The task -> The answer must be every line below that contains the string "layout".

[[ Dataset excerpts, beginning ]]

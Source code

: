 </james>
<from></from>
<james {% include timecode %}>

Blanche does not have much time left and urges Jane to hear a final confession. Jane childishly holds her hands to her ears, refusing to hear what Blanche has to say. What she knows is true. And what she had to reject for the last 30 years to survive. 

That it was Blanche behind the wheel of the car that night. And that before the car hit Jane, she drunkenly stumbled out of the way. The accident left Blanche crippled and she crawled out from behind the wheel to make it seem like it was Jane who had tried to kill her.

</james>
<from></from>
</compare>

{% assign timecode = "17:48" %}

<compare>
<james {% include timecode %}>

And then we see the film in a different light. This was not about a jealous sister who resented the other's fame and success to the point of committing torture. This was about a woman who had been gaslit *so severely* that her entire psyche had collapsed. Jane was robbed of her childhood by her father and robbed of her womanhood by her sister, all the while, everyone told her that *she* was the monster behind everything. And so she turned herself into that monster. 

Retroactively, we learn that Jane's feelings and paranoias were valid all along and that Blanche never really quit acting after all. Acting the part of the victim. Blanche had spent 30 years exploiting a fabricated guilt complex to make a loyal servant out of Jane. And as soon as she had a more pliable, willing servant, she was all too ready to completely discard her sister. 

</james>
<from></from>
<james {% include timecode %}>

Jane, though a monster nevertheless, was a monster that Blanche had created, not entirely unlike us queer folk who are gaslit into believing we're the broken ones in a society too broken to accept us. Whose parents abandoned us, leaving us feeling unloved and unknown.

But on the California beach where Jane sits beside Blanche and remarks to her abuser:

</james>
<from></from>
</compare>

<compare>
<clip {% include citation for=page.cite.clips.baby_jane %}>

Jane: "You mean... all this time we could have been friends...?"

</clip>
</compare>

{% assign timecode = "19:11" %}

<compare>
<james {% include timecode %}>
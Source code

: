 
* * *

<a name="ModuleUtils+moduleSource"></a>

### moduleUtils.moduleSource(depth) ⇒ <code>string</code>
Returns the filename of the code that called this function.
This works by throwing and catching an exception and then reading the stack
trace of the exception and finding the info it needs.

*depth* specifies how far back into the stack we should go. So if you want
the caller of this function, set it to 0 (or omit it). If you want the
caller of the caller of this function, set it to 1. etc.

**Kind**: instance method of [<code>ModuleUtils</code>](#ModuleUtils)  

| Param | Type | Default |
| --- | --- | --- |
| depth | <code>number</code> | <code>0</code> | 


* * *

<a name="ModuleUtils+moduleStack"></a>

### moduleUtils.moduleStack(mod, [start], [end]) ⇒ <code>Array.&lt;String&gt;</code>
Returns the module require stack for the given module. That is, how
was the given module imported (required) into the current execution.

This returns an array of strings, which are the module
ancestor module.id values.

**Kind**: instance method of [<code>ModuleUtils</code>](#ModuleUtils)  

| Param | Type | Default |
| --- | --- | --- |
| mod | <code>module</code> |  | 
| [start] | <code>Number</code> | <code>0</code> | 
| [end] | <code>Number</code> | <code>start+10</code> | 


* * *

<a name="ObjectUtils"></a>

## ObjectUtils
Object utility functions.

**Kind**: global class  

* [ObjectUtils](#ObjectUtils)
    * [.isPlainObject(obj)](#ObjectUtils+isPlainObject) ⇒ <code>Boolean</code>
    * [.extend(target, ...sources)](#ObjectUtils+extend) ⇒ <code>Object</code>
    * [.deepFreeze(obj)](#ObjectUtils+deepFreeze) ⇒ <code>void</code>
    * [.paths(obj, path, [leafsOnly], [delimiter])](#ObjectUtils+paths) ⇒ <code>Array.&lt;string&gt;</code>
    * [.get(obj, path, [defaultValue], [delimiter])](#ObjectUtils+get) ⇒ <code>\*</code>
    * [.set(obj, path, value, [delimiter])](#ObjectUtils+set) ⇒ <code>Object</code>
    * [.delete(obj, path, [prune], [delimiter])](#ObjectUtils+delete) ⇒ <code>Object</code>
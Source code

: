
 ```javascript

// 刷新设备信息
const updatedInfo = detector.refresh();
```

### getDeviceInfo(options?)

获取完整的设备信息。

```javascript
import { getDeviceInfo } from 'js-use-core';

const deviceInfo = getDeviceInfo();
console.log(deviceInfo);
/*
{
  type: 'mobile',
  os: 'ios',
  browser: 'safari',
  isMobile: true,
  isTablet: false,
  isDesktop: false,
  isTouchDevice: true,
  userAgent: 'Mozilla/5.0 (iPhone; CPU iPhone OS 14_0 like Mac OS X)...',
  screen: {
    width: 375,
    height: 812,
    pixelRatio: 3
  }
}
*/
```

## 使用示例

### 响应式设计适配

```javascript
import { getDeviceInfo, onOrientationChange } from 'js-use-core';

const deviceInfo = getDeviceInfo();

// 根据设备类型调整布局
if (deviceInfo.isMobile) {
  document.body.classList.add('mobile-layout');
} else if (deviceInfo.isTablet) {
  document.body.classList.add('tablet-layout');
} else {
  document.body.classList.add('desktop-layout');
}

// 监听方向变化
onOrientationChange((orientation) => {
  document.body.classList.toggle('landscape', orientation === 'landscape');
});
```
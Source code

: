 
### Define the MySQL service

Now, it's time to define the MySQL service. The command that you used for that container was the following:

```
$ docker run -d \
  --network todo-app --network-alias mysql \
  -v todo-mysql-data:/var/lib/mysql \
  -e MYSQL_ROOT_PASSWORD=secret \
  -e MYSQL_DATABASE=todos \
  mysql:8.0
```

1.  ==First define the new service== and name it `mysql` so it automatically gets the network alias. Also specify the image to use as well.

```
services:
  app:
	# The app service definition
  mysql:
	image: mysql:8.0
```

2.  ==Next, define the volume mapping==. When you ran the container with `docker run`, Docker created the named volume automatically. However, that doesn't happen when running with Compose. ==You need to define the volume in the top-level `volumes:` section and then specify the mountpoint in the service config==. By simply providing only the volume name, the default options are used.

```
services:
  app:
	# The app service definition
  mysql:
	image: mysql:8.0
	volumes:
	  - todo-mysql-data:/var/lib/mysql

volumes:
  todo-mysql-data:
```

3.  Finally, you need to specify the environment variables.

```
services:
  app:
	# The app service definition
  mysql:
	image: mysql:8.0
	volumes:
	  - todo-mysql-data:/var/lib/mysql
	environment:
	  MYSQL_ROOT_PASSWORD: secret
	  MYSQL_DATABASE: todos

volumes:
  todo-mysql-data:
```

[[ Dataset excerpts, end ]]

Written solution ->
  document.body.classList.add('mobile-layout');
  document.body.classList.add('tablet-layout');
  document.body.classList.add('desktop-layout');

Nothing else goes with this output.